» **EXERCISE GOAL**: All lines in the data below carrying the string "categorized" are to be located and copied.

START INPUT

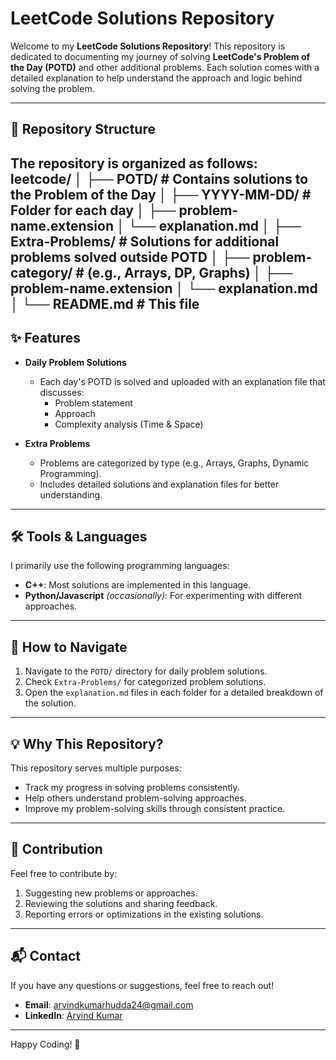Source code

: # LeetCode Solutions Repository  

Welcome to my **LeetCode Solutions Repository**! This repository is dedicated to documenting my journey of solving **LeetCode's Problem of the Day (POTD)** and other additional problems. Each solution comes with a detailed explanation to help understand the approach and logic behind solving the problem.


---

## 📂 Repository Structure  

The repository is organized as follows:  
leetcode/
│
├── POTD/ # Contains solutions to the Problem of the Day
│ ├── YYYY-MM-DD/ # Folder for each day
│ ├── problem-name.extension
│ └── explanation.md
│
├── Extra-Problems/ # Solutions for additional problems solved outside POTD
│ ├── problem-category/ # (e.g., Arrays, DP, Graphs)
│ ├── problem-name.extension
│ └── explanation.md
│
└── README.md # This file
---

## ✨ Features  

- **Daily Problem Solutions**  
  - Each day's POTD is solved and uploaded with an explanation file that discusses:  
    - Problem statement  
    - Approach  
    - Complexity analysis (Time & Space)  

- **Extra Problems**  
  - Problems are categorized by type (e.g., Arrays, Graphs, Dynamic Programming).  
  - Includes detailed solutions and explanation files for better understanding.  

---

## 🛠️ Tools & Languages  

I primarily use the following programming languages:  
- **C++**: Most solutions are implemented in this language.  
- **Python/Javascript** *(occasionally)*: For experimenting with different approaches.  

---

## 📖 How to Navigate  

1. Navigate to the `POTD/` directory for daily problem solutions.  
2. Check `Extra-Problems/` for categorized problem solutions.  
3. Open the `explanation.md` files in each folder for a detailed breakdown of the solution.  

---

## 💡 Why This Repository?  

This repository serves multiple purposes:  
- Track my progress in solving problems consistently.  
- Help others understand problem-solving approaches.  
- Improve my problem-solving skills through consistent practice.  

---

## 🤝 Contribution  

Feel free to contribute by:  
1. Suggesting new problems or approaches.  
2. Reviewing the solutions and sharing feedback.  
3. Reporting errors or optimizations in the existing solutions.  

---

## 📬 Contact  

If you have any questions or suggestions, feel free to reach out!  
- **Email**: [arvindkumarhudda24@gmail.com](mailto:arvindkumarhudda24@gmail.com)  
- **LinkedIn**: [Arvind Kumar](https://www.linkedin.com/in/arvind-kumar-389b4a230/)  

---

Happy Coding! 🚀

END INPUT
START INPUT

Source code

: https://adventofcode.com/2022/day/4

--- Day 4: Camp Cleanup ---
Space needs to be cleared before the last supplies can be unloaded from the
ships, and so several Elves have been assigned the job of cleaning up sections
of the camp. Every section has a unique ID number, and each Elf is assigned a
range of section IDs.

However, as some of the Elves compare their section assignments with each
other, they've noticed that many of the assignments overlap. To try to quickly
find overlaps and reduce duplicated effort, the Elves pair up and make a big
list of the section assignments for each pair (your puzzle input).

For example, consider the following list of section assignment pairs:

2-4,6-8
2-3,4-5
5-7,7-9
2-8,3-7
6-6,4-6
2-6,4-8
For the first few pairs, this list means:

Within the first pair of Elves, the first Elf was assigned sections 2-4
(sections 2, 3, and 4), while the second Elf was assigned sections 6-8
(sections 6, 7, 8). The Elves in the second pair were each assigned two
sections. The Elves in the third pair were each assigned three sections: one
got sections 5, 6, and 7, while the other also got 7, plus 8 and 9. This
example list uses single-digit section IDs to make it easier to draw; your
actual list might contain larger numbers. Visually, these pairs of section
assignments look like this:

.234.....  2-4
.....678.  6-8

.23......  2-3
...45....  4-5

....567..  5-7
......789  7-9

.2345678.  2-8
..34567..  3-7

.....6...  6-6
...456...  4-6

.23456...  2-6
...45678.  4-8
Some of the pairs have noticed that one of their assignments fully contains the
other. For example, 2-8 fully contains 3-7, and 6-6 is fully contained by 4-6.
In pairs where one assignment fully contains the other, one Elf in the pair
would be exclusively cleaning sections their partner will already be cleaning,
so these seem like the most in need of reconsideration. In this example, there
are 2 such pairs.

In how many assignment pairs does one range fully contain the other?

END INPUT

» **OUTPUT OF THE TASK**:
  - Problems are categorized by type (e.g., Arrays, Graphs, Dynamic Programming).  
2. Check `Extra-Problems/` for categorized problem solutions.  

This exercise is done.